**WHAT THE EXERCISE ASKS:** In the answer, transcribe exactly the lines from the beginning of the material through the line holding "- Best Known For", and skip every picture.

**ENTRIES SHOWN:**
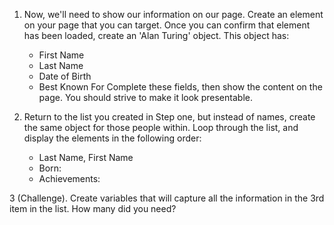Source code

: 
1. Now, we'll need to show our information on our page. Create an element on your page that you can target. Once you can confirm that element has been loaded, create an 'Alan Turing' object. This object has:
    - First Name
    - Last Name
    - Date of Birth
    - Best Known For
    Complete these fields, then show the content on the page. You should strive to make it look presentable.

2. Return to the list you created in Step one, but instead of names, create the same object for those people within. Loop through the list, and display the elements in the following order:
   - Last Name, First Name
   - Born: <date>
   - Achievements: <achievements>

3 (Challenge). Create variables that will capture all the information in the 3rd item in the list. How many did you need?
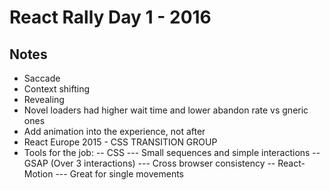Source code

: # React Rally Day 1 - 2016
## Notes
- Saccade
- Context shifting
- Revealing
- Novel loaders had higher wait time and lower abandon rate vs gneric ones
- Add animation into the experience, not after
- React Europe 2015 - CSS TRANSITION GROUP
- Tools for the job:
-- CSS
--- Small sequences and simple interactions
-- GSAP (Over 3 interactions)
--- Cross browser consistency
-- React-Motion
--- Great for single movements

**RESULT OF THIS TASK:**
Source code

: 
1. Now, we'll need to show our information on our page. Create an element on your page that you can target. Once you can confirm that element has been loaded, create an 'Alan Turing' object. This object has:
    - First Name
    - Last Name
    - Date of Birth
    - Best Known For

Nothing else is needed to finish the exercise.